- Supreme Court of the United States

Argued October 17, 1950 Decided January 15, 1951
- Full case name: Niemotko v. Maryland
- Citations: 340 U.S. 268 (more) 71 S. Ct. 325, 95 L. Ed. 2d 267, 1951 U.S. LEXIS 2247

Case history
- Prior: 194 Md. 247, 71 A.2d 9 (1950); probable jurisdiction noted, 70 S. Ct. 576 (1950).

Court membership
- Chief Justice Fred M. Vinson Associate Justices Hugo Black · Stanley F. Reed Felix Frankfurter · William O. Douglas Robert H. Jackson · Harold H. Burton Tom C. Clark · Sherman Minton

Case opinions
- Majority: Vinson, joined by Reed, Douglas, Jackson, Burton, Clark, and Minton
- Concurrence: Black (no opinion)
- Concurrence: Frankfurter

= Niemotko v. Maryland =

Niemotko v.
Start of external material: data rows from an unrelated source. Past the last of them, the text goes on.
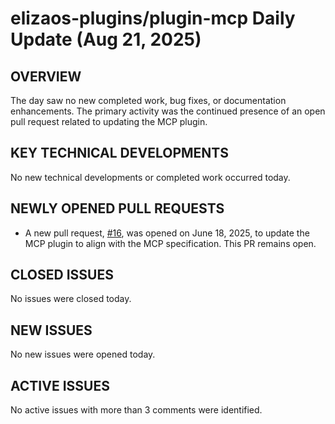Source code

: # elizaos-plugins/plugin-mcp Daily Update (Aug 21, 2025)
## OVERVIEW 
The day saw no new completed work, bug fixes, or documentation enhancements. The primary activity was the continued presence of an open pull request related to updating the MCP plugin.

## KEY TECHNICAL DEVELOPMENTS
No new technical developments or completed work occurred today.

## NEWLY OPENED PULL REQUESTS
- A new pull request, [#16](https://github.com/elizaos-plugins/plugin-mcp/pull/16), was opened on June 18, 2025, to update the MCP plugin to align with the MCP specification. This PR remains open.

## CLOSED ISSUES
No issues were closed today.

## NEW ISSUES
No new issues were opened today.

## ACTIVE ISSUES
No active issues with more than 3 comments were identified.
Maryland, 340 U.S. 268 (1951), was a case in which the Supreme Court of the United States held that the city of Havre de Grace, Maryland, had violated the free exercise of Niemotko's religion by not issuing a permit for him and his religious group (the Jehovah's Witnesses) to meet in a public park when other religious and civic groups had been given permits for holding their meetings there.